Misled! How Hydro-Tasmania Played Down Its “Essential” Role In Sarawak 4

Hydro-Tasmania’s tantrums over the recent Dateline Australia film ‘Last Frontier’ have been exposed as entirely misleading.

A report by Sarawak Energy Bhd has detailed how, contrary to denials, the dam-building company is engaged in a leading ‘co-development’ and ‘partnership’ role in the implementation of Taib’s devastating plans for the so-called Sarawak Corridor of Energy (SCORE).

These involve 12 highly controversial dams that will flood huge swathes of the Borneo Jungle and destroy the lives of tens of thousands of indigenous people along with their cultures.

Hydro-Tasmania’s key complaint has been that the programme “exaggerated” the company’s role in SCORE, when it claimed it was just acting as one of several consultants engaged by the commissioning body Sarawak Energy Berhad (SEB).

The company’s angry protests soon had the broadcaster SBS in a panic and within hours their ‘ombudsman’ issued a grovelling apology, admitting that the programme had contained “inaccuracies and bias“:

“Dateline accepts the report overplayed the role of Hydro Tasmania in the dam building projects” [Sally Begbie, SBS Ombudsman].

Time for Hydro-Tasmania to apologise instead!

However, we can now detail how it is in fact Hydro-Tasmania which has been downplaying its “essential” role in Sarawak, as described by Sarawak Energy Berhad (SEB), in its Annual Report for 2010.

That report details how SEB has engaged in a key “partnership agreement with Hydro-Tasmania”, which has provided the Sarawak dam projects with the “essential skills” needed to meet their targets under SCORE.

In a section headed “Partnership With Hydro-Tasmania” the report explains that in order to achieve the SCORE agenda, SEB needed to fill “12 critical management positions” and that it had turned to the Australian dam-builder, because those skills were not available locally.

In addition the report says there is an agreement for Hydro-Tasmania to provide no less than 120 managers under a secondment programme which was due to be implemented in 2011. Seven of these were already in place at the time of the writing of the report and a further “20-30 additional support staff were envisaged over time”.

Read the full report, with full links, Sarawak Report here

Pic: Hydro chairman, former Tasmanian Treasurer, Dr David Crean.
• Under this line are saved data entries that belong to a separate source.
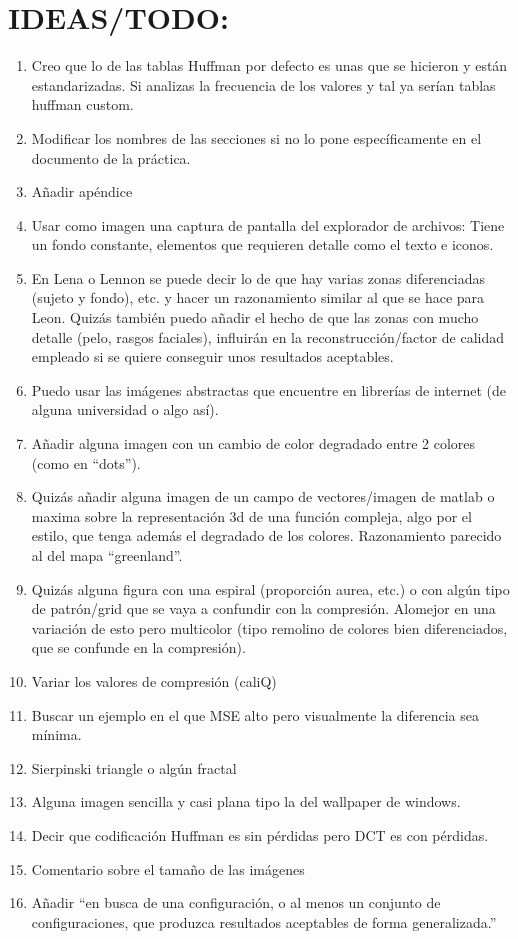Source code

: \documentclass[12pt,a4paper]{article}
\begin{document}
\section*{IDEAS/TODO:}
\begin{enumerate}
    \item Creo que lo de las tablas Huffman por defecto es unas que se hicieron y están estandarizadas. Si analizas la frecuencia de los valores y tal ya serían tablas huffman custom.
    \item Modificar los nombres de las secciones si no lo pone específicamente en el documento de la práctica.
    \item Añadir apéndice
    \item Usar como imagen una captura de pantalla del explorador de archivos: Tiene un fondo constante, elementos que requieren detalle como el texto e iconos.
    \item En Lena o Lennon se puede decir lo de que hay varias zonas diferenciadas (sujeto y fondo), etc. y hacer un razonamiento similar al que se hace para Leon. Quizás también puedo añadir el hecho de que las zonas con mucho detalle (pelo, rasgos faciales), influirán en la reconstrucción/factor de calidad empleado si se quiere conseguir unos resultados aceptables. 
    \item Puedo usar las imágenes abstractas que encuentre en librerías de internet (de alguna universidad o algo así).
    \item Añadir alguna imagen con un cambio de color degradado entre 2 colores (como en ``dots'').
    \item Quizás añadir alguna imagen de un campo de vectores/imagen de matlab o maxima sobre la representación 3d de una función compleja, algo por el estilo, que tenga además el degradado de los colores. Razonamiento parecido al del mapa ``greenland''.
    \item Quizás alguna figura con una espiral (proporción aurea, etc.) o con algún tipo de patrón/grid que se vaya a confundir con la compresión. Alomejor en una variación de esto pero multicolor (tipo remolino de colores bien diferenciados, que se confunde en la compresión).
    \item Variar los valores de compresión (caliQ)
    \item Buscar un ejemplo en el que MSE alto pero visualmente la diferencia sea mínima.
    \item Sierpinski triangle o algún fractal
    \item Alguna imagen sencilla y casi plana tipo la del wallpaper de windows.
    \item Decir que codificación Huffman es sin pérdidas pero DCT es con pérdidas.
    \item Comentario sobre el tamaño de las imágenes
    \item Añadir ``en busca de una configuración, o al menos un conjunto de configuraciones, que produzca resultados aceptables de forma generalizada.''
\end{enumerate}


\newpage
\nocite{*}
\printbibliography
\end{document}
All board members, Hydro website, here

• Kevin Kiernan, in Comments: I started to get concerned about the Hydro’s likely next move back just after the Franklin dam days when it’s growing involvements in Laos and elsewhere suggested it was going to turn instead to becoming an exporter of environmental terrorism. Out of sight and out of mind mostly, but now increasingly evident for all to see from its involvements in Sarawak with Taib et al. Still, since its only non-white foreigners who are getting driven out of their homes by Taib’s thugs why should we worry about that, especially when we get the benefit of Ta An moving into Tasmania in exchange? And when all it will really cost us (apart from another nail in the coffin of any remnant scrap of “our” country’s international ethics reputation) will be the minor economic, employment and social consequences entailed here when our aging Bell Bay smelter closes down shortly in favour of moving to the Hydro’s newer dams in Sarawak. Ah, everything is back to normal again – the Hydro giveth and the Hydro taketh away. Blessed be the name of the Hydro. Now that’s a Tasmanian outfit that really knows how to work on our behalf. Maybe we should also reward John Gay and Robin Gray for all their hard work for us over the years by installing them as Directors of the Hydro too. Perhaps even change its logo to a ghostly image of former Gunns head Sir Edmund Rouse looking down on Tasmania through penstock-like prison bars.